More Interest Pushes Grid and Regulators
Christopher Parent, ISO-NE director of market development, said the RTO is seeing increasing interest by storage developers. “The market is maybe starting to support [storage], and people are starting to look out at what the future is and the revenue opportunities and that in certain cases, now it is economic,” he said.
The message for policymakers? “For most storage stakeholders, what they really want to see is just the markets opening up, access opening up,” Fioravanti said. “Don’t try to predict where the business cases are going, where the technologies are going. Let the markets drive that.”
Why is storage complicated? he asked. Why all the questions when there is increasing deployment, with about 2.6 GW predicted to come online by 2022?

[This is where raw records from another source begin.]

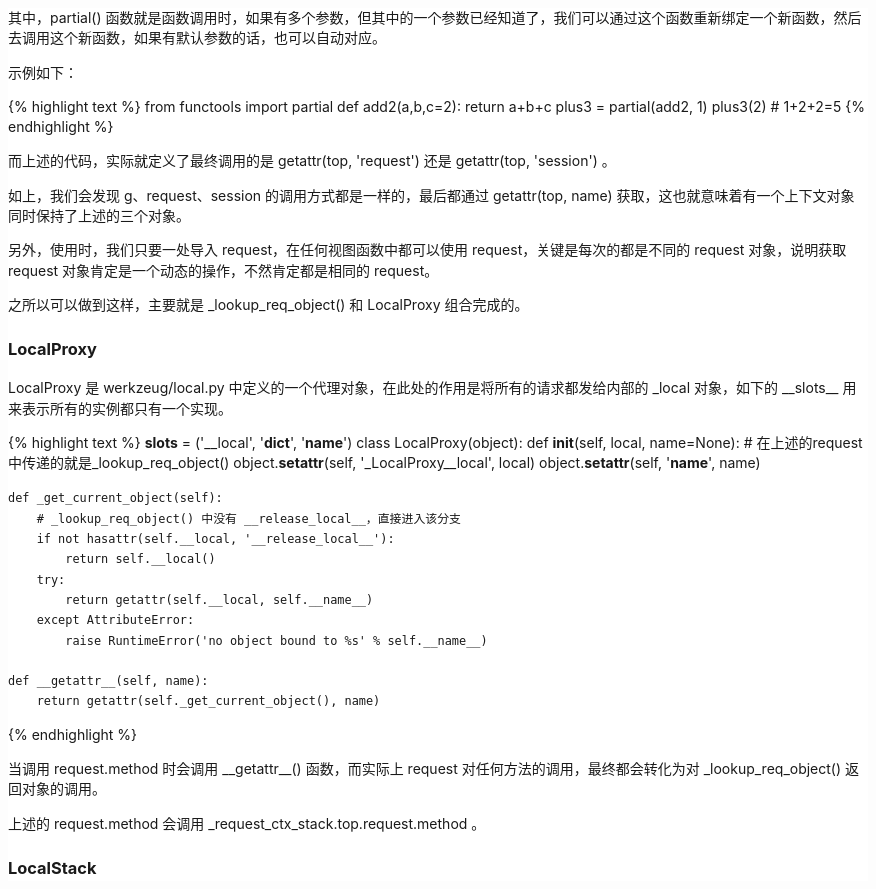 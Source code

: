 其中，partial() 函数就是函数调用时，如果有多个参数，但其中的一个参数已经知道了，我们可以通过这个函数重新绑定一个新函数，然后去调用这个新函数，如果有默认参数的话，也可以自动对应。

示例如下：

{% highlight text %}
from functools import partial
def add2(a,b,c=2):
    return a+b+c
plus3 = partial(add2, 1)
plus3(2)  # 1+2+2=5
{% endhighlight %}

而上述的代码，实际就定义了最终调用的是 getattr(top, 'request') 还是 getattr(top, 'session') 。


如上，我们会发现 g、request、session 的调用方式都是一样的，最后都通过 getattr(top, name) 获取，这也就意味着有一个上下文对象同时保持了上述的三个对象。

另外，使用时，我们只要一处导入 request，在任何视图函数中都可以使用 request，关键是每次的都是不同的 request 对象，说明获取 request 对象肯定是一个动态的操作，不然肯定都是相同的 request。

之所以可以做到这样，主要就是 \_lookup_req_object() 和 LocalProxy 组合完成的。

### LocalProxy

LocalProxy 是 werkzeug/local.py 中定义的一个代理对象，在此处的作用是将所有的请求都发给内部的 _local 对象，如下的 \_\_slots\_\_ 用来表示所有的实例都只有一个实现。

{% highlight text %}
__slots__ = ('__local', '__dict__', '__name__')
class LocalProxy(object):
    def __init__(self, local, name=None):
        # 在上述的request中传递的就是_lookup_req_object()
        object.__setattr__(self, '_LocalProxy__local', local)
        object.__setattr__(self, '__name__', name)

    def _get_current_object(self):
        # _lookup_req_object() 中没有 __release_local__，直接进入该分支
        if not hasattr(self.__local, '__release_local__'):
            return self.__local()
        try:
            return getattr(self.__local, self.__name__)
        except AttributeError:
            raise RuntimeError('no object bound to %s' % self.__name__)

    def __getattr__(self, name):
        return getattr(self._get_current_object(), name)
{% endhighlight %}

当调用 request.method 时会调用 \_\_getattr\_\_() 函数，而实际上 request 对任何方法的调用，最终都会转化为对 _lookup_req_object() 返回对象的调用。

上述的 request.method 会调用 _request_ctx_stack.top.request.method 。

### LocalStack
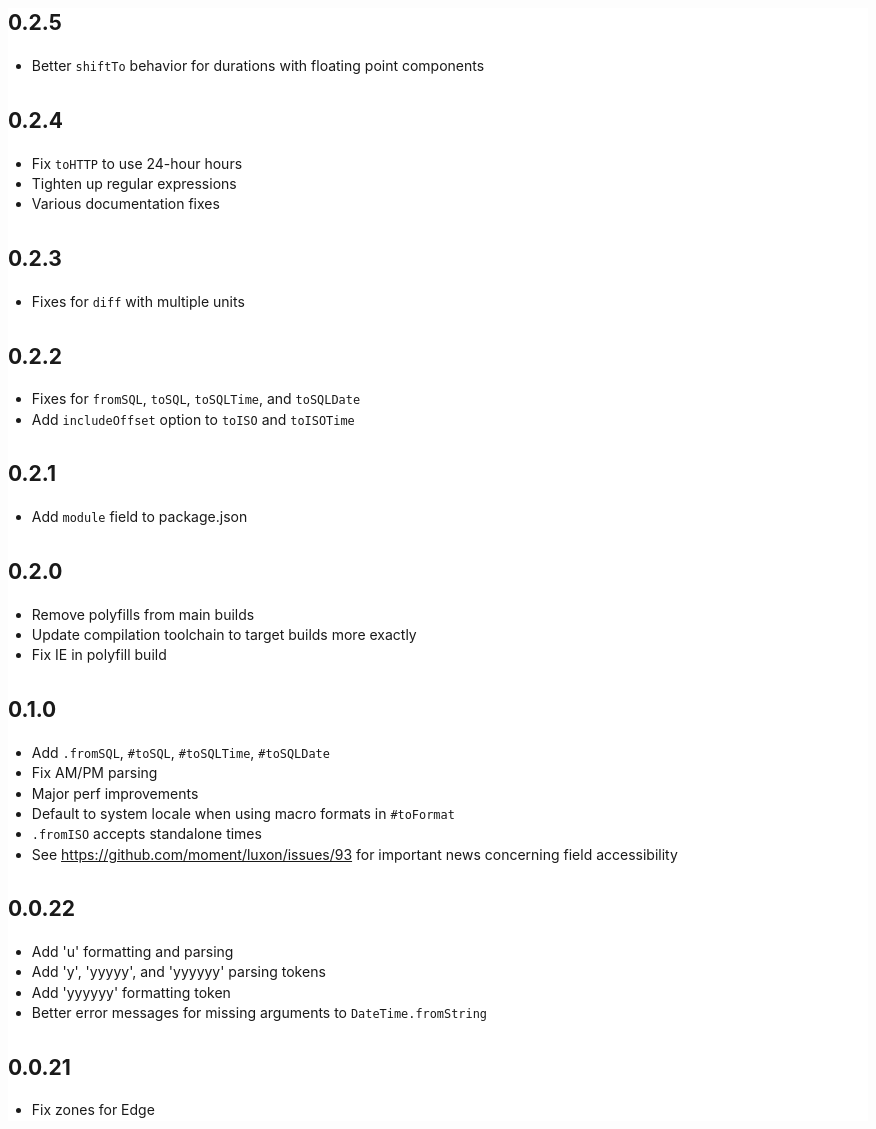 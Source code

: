## 0.2.5

- Better `shiftTo` behavior for durations with floating point components

## 0.2.4

- Fix `toHTTP` to use 24-hour hours
- Tighten up regular expressions
- Various documentation fixes

## 0.2.3

- Fixes for `diff` with multiple units

## 0.2.2

- Fixes for `fromSQL`, `toSQL`, `toSQLTime`, and `toSQLDate`
- Add `includeOffset` option to `toISO` and `toISOTime`

## 0.2.1

- Add `module` field to package.json

## 0.2.0

- Remove polyfills from main builds
- Update compilation toolchain to target builds more exactly
- Fix IE in polyfill build

## 0.1.0

- Add `.fromSQL`, `#toSQL`, `#toSQLTime`, `#toSQLDate`
- Fix AM/PM parsing
- Major perf improvements
- Default to system locale when using macro formats in `#toFormat`
- `.fromISO` accepts standalone times
- See https://github.com/moment/luxon/issues/93 for important news concerning field accessibility

## 0.0.22

- Add 'u' formatting and parsing
- Add 'y', 'yyyyy', and 'yyyyyy' parsing tokens
- Add 'yyyyyy' formatting token
- Better error messages for missing arguments to `DateTime.fromString`

## 0.0.21

- Fix zones for Edge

“The reason is because … it can go everywhere and do many things,” Fioravanti said. “This becomes problematic when people look to make policy off it because … we have it on the transmission side, it works on the distribution side, we’re putting it on the customer side. All of these create issues.”
Electric Utilities and More
The Pomona storage site, formerly a paper mill, illustrates the fast changes taking place in the storage business, according to Allen. Gas-fired boilers served the paper mill, he said. “In the early ‘80s they put in a cogen unit; they innovated lower cost electric. Paper mill went away, that got torn down; the cogen unit went into the deregulated California market. We now built this battery storage facility inside the warehouse that was there. The cogen unit is still there, still in the market [but] hasn’t run for a year.”
The storage facility won a contract in the request for proposals issued in mid-2016 to counter the potential loss of the Aliso Canyon storage facility.
“The big concern there was the potential loss of gas, loss of [natural gas supply for] peaking units,” Allen said. “The mandate of that arm of the [power purchase agreement] was that we could provide four hours of [reliability assurance] service with the battery, hence the 80-MWh structure. We were awarded this in June, actually started construction in early August and it went online on Dec. 31, 2016. [Southern California Edison] said it was the fastest generating asset they’ve ever had go from groundbreaking to in-service.”
Fioravanti reminded the audience of the ubiquity of batteries, saying the industry now manufactures about 5 billion a year of the type that most people have in their laptops.
“That’s going to go up, probably double, when the [Tesla] Gigafactory fully comes online,” Fioravanti said. “Of all the batteries out there — how [storage] has penetrated into our vehicle, transportation world, our aircraft world, our shipping world and all of our everyday devices — to think that we’re going to draw the line at the utility world and say it’s going to stop here, I think can be almost a little silly.”